=== The data ===
=====
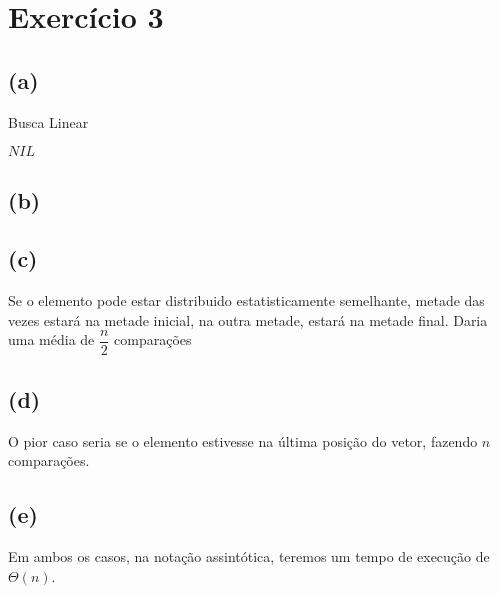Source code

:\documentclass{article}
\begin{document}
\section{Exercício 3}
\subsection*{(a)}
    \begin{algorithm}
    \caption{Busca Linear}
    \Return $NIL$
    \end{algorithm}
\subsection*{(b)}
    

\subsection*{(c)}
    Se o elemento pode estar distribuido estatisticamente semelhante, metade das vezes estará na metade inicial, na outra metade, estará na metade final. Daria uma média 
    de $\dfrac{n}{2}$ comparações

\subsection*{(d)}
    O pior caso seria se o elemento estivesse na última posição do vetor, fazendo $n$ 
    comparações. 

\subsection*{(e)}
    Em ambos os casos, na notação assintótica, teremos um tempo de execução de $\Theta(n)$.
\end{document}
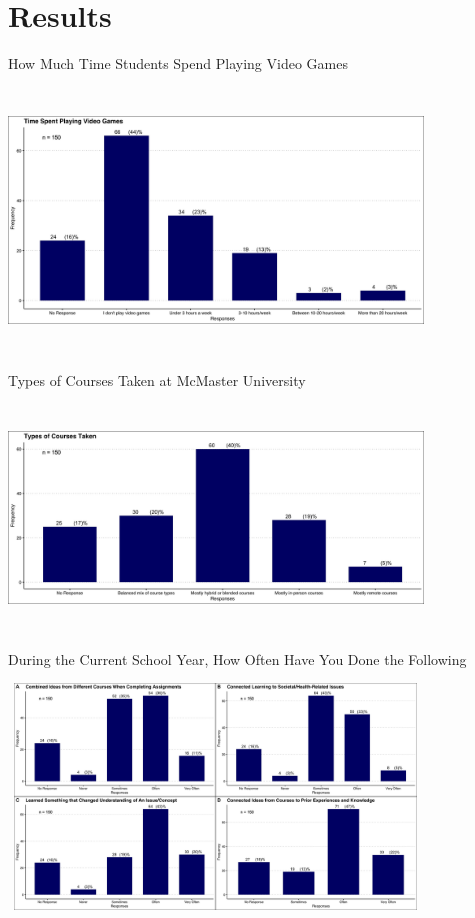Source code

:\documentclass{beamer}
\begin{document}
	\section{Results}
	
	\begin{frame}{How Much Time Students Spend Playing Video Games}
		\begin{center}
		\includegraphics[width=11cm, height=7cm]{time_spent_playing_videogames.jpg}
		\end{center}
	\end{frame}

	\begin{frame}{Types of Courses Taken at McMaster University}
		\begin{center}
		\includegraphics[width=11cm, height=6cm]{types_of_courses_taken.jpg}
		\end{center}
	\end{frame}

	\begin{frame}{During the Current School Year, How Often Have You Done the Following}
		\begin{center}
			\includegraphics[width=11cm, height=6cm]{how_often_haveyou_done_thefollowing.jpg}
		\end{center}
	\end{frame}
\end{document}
=====
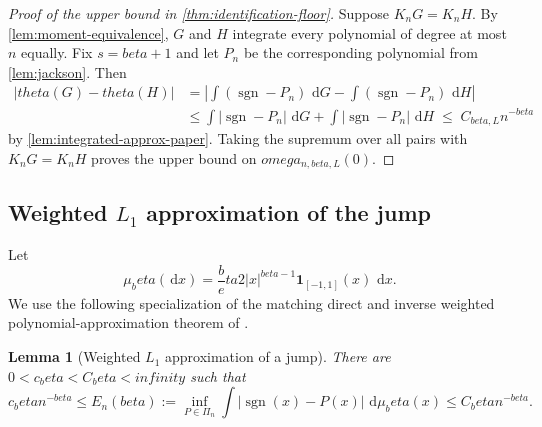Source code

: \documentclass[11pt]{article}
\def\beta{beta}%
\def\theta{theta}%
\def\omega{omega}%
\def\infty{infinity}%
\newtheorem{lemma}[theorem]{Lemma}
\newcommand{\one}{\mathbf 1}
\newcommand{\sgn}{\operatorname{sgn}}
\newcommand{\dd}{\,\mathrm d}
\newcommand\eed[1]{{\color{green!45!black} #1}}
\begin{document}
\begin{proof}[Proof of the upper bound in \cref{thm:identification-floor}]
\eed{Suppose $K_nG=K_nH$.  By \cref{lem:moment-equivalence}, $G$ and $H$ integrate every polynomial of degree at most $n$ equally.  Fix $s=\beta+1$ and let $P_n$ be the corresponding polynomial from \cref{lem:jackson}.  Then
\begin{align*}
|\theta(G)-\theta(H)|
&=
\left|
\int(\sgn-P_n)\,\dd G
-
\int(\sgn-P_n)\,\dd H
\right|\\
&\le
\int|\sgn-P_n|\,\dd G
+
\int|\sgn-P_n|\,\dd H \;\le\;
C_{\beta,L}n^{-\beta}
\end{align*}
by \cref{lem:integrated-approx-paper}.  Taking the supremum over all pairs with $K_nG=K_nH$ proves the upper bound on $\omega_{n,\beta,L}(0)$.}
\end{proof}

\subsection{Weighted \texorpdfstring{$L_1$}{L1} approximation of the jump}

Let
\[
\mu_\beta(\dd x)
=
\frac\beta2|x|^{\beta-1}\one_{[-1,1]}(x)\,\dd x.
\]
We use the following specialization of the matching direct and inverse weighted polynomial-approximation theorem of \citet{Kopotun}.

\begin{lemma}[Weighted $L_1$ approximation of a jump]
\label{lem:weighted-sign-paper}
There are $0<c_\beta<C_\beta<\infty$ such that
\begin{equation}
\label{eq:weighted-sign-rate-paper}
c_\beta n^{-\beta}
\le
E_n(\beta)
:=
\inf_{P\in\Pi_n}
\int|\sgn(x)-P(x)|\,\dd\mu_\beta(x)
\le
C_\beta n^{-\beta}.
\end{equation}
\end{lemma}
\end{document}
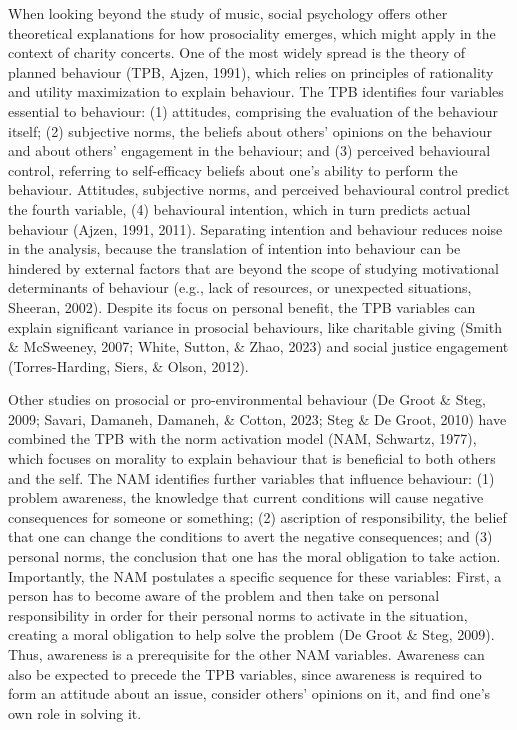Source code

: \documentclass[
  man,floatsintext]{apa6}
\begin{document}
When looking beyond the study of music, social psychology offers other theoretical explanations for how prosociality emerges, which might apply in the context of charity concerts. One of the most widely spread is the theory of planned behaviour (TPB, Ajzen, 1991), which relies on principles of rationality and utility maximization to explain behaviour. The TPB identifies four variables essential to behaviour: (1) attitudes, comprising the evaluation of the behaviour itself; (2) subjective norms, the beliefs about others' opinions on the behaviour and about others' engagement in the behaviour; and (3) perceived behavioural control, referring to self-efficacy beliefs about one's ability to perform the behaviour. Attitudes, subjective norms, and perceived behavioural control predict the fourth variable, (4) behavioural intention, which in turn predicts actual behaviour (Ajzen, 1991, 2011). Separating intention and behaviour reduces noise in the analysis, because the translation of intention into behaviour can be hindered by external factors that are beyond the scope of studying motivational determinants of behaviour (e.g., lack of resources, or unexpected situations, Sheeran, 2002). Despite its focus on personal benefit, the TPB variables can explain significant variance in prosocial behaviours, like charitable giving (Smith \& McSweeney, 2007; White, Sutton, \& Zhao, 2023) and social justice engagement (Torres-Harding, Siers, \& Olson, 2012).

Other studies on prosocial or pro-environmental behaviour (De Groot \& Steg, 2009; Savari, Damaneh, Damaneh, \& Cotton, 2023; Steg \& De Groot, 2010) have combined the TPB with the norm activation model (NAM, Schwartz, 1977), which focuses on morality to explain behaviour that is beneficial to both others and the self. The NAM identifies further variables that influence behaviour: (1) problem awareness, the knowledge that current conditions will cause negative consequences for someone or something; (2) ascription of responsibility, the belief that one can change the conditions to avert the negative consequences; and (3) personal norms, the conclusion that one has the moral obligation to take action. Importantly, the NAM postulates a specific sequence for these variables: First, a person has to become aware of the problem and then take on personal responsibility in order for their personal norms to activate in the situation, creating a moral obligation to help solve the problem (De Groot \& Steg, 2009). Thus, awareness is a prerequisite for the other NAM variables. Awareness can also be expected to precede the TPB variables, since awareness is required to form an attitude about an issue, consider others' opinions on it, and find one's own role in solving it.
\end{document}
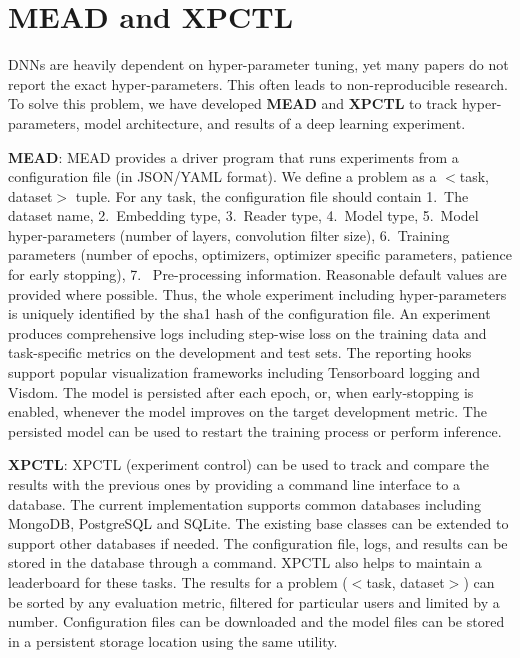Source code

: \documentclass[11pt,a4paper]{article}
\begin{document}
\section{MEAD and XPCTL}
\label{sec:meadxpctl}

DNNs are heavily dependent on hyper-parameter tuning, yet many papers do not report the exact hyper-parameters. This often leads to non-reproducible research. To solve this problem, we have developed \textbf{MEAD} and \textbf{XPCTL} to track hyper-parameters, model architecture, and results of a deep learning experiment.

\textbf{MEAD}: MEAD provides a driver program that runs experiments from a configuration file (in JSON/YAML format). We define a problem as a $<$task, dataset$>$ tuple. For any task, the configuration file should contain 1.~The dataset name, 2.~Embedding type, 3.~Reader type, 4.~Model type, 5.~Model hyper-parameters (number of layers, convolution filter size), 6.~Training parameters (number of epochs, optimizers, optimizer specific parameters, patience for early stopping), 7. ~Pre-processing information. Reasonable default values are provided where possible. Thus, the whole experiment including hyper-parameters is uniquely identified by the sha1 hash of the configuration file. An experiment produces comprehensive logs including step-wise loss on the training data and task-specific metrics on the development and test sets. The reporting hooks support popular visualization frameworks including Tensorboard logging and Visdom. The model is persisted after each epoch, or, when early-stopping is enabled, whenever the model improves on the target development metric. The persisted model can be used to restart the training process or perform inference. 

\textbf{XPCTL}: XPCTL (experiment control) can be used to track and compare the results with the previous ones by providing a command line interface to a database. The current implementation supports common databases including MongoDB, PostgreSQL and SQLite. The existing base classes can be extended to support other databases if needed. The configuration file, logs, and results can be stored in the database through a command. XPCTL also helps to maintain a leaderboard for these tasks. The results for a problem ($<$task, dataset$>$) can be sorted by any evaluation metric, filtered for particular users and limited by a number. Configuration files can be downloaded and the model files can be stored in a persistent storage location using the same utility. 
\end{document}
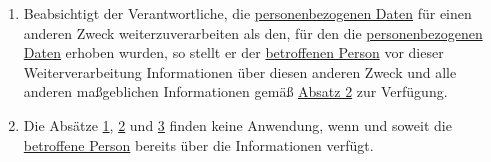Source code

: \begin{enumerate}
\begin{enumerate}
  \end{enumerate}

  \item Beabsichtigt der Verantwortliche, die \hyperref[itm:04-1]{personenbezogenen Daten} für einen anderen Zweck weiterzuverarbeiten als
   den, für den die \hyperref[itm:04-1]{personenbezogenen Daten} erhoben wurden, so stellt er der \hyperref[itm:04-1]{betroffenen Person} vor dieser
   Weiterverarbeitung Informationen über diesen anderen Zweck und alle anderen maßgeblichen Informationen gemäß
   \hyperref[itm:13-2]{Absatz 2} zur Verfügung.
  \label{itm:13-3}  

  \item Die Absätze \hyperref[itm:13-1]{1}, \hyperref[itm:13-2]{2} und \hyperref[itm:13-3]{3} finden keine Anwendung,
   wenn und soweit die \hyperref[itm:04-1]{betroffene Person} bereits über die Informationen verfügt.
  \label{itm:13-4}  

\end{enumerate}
=====
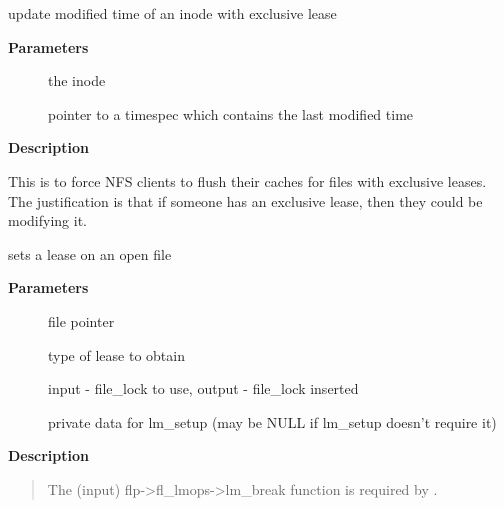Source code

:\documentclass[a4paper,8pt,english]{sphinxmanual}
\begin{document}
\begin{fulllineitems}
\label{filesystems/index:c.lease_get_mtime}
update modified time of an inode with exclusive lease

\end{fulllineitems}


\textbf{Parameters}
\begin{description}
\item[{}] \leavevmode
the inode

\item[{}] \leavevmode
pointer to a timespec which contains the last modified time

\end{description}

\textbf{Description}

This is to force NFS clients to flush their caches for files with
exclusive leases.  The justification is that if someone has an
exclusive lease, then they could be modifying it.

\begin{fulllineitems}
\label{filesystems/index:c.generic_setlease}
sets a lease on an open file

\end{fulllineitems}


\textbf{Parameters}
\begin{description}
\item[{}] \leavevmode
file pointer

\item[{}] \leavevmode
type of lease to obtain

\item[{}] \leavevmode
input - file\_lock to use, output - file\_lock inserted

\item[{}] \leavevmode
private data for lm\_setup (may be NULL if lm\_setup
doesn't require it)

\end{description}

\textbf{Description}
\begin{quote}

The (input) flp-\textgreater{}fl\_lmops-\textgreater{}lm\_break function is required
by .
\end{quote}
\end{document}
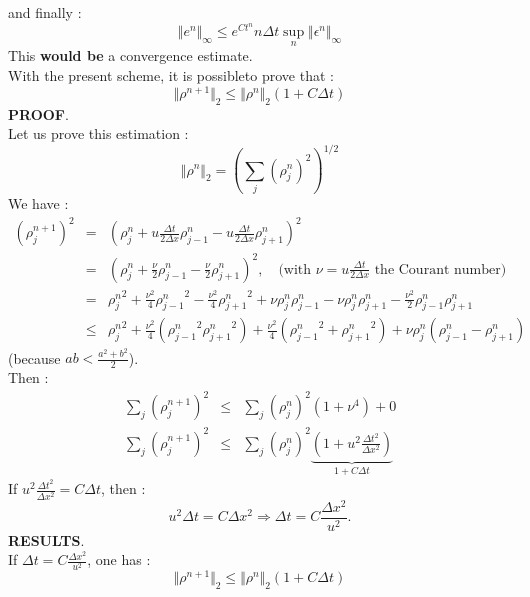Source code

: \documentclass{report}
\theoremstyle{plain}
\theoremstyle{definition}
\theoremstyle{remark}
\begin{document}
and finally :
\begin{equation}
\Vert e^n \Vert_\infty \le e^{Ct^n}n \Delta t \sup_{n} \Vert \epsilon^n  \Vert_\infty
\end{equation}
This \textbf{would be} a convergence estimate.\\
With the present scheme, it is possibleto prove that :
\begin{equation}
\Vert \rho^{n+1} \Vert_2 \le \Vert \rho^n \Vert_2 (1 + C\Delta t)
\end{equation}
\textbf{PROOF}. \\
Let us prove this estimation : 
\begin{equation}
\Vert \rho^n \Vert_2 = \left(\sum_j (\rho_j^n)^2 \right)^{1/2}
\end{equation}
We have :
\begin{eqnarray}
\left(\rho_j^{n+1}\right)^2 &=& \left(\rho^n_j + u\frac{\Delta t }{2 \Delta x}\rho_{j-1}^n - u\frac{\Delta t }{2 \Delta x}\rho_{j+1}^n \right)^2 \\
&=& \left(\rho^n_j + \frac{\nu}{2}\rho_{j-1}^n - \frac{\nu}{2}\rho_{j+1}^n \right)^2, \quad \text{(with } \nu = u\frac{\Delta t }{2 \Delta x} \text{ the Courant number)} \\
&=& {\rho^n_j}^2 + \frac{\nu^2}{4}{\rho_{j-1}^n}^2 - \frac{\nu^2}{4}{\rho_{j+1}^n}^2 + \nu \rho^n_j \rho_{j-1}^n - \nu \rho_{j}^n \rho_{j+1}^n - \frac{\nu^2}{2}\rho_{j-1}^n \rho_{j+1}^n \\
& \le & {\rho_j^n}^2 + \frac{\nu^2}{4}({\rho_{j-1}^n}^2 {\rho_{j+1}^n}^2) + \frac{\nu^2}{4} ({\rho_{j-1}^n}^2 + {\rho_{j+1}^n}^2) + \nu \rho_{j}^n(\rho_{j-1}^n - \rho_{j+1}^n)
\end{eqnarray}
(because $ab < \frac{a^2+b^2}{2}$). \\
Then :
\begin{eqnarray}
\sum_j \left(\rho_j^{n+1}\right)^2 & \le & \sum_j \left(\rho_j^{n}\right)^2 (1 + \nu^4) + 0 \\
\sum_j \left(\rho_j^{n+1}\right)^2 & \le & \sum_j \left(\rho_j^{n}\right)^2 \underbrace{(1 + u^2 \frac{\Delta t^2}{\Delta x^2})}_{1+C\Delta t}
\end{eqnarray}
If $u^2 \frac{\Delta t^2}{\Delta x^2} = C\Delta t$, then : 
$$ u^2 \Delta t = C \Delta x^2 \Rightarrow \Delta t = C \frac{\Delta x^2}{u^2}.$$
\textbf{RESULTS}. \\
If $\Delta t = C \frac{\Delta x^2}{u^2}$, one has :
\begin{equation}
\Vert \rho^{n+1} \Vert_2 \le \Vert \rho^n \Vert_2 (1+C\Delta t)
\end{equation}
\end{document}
=====
State how many lines of the records contain the word "upper". Give that number alone.

=== Your response ===
2